When you reach the line containing "This includes the", begin copying, and keep copying each line exactly until the listing ends.

——————————

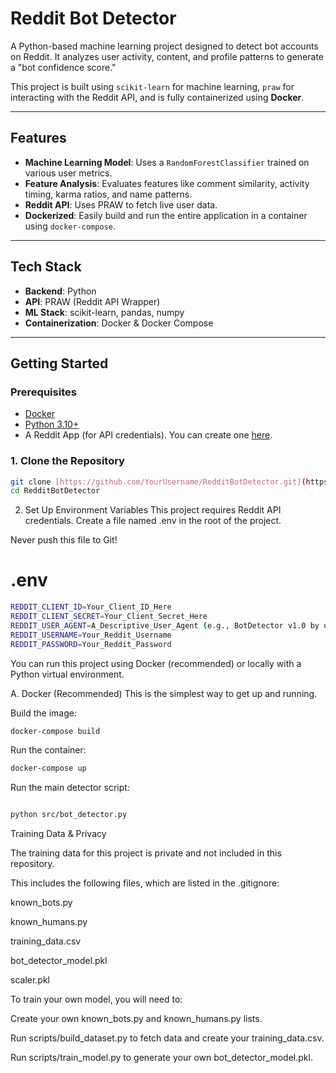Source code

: # Reddit Bot Detector

A Python-based machine learning project designed to detect bot accounts on Reddit. It analyzes user activity, content, and profile patterns to generate a "bot confidence score."

This project is built using `scikit-learn` for machine learning, `praw` for interacting with the Reddit API, and is fully containerized using **Docker**.

---

## Features

* **Machine Learning Model**: Uses a `RandomForestClassifier` trained on various user metrics.
* **Feature Analysis**: Evaluates features like comment similarity, activity timing, karma ratios, and name patterns.
* **Reddit API**: Uses PRAW to fetch live user data.
* **Dockerized**: Easily build and run the entire application in a container using `docker-compose`.

---

## Tech Stack

* **Backend**: Python
* **API**: PRAW (Reddit API Wrapper)
* **ML Stack**: scikit-learn, pandas, numpy
* **Containerization**: Docker & Docker Compose

---

## Getting Started

### Prerequisites

* [Docker](https://www.docker.com/products/docker-desktop/)
* [Python 3.10+](https://www.python.org/)
* A Reddit App (for API credentials). You can create one [here](https://www.reddit.com/prefs/apps).

### 1. Clone the Repository

```bash
git clone [https://github.com/YourUsername/RedditBotDetector.git](https://github.com/YourUsername/RedditBotDetector.git)
cd RedditBotDetector
```
2. Set Up Environment Variables
This project requires Reddit API credentials. Create a file named .env in the root of the project.

Never push this file to Git!

# .env
```bash
REDDIT_CLIENT_ID=Your_Client_ID_Here
REDDIT_CLIENT_SECRET=Your_Client_Secret_Here
REDDIT_USER_AGENT=A_Descriptive_User_Agent (e.g., BotDetector v1.0 by u/YourUsername)
REDDIT_USERNAME=Your_Reddit_Username
REDDIT_PASSWORD=Your_Reddit_Password
```

You can run this project using Docker (recommended) or locally with a Python virtual environment.

A. Docker (Recommended)
This is the simplest way to get up and running.

Build the image:

```bash
docker-compose build
```
Run the container:
```bash
docker-compose up
```

Run the main detector script:

```bash

python src/bot_detector.py
```
Training Data & Privacy

The training data for this project is private and not included in this repository.

This includes the following files, which are listed in the .gitignore:

known_bots.py

known_humans.py

training_data.csv

bot_detector_model.pkl

scaler.pkl

To train your own model, you will need to:

Create your own known_bots.py and known_humans.py lists.

Run scripts/build_dataset.py to fetch data and create your training_data.csv.

Run scripts/train_model.py to generate your own bot_detector_model.pkl.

——————————

Solution to this exercise:
This includes the following files, which are listed in the .gitignore:

known_bots.py

known_humans.py

training_data.csv

bot_detector_model.pkl

scaler.pkl

To train your own model, you will need to:

Create your own known_bots.py and known_humans.py lists.

Run scripts/build_dataset.py to fetch data and create your training_data.csv.

Run scripts/train_model.py to generate your own bot_detector_model.pkl.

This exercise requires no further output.